TASK INPUT section start

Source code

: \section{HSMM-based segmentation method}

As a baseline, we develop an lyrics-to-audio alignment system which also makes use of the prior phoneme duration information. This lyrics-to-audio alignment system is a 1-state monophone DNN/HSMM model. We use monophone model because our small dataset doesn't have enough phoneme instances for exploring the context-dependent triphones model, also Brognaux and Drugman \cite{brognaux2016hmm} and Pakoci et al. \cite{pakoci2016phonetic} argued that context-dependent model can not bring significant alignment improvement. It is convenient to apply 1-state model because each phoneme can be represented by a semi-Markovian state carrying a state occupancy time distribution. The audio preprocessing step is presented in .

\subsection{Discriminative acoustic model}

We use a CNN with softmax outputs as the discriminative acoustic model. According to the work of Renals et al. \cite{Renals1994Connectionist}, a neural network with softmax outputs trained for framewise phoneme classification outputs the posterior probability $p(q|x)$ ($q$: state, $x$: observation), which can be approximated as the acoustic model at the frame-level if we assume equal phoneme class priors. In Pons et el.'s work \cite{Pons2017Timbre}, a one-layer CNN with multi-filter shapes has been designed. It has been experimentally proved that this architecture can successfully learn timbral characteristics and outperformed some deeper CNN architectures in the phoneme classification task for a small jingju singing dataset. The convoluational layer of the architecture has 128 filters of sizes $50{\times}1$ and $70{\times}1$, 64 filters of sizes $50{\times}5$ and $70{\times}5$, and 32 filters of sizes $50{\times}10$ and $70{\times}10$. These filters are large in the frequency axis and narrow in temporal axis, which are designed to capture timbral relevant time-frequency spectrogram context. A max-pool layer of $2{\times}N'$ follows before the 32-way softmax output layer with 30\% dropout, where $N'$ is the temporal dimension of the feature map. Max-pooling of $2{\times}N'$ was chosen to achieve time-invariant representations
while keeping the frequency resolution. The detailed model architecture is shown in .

TASK INPUT section end

• _PROBLEM TO SOLVE_: Reproduce each line from the listing above that includes the word "frequency".

• _ANSWER TO THE PROBLEM_:
We use a CNN with softmax outputs as the discriminative acoustic model. According to the work of Renals et al. \cite{Renals1994Connectionist}, a neural network with softmax outputs trained for framewise phoneme classification outputs the posterior probability $p(q|x)$ ($q$: state, $x$: observation), which can be approximated as the acoustic model at the frame-level if we assume equal phoneme class priors. In Pons et el.'s work \cite{Pons2017Timbre}, a one-layer CNN with multi-filter shapes has been designed. It has been experimentally proved that this architecture can successfully learn timbral characteristics and outperformed some deeper CNN architectures in the phoneme classification task for a small jingju singing dataset. The convoluational layer of the architecture has 128 filters of sizes $50{\times}1$ and $70{\times}1$, 64 filters of sizes $50{\times}5$ and $70{\times}5$, and 32 filters of sizes $50{\times}10$ and $70{\times}10$. These filters are large in the frequency axis and narrow in temporal axis, which are designed to capture timbral relevant time-frequency spectrogram context. A max-pool layer of $2{\times}N'$ follows before the 32-way softmax output layer with 30\% dropout, where $N'$ is the temporal dimension of the feature map. Max-pooling of $2{\times}N'$ was chosen to achieve time-invariant representations
while keeping the frequency resolution. The detailed model architecture is shown in .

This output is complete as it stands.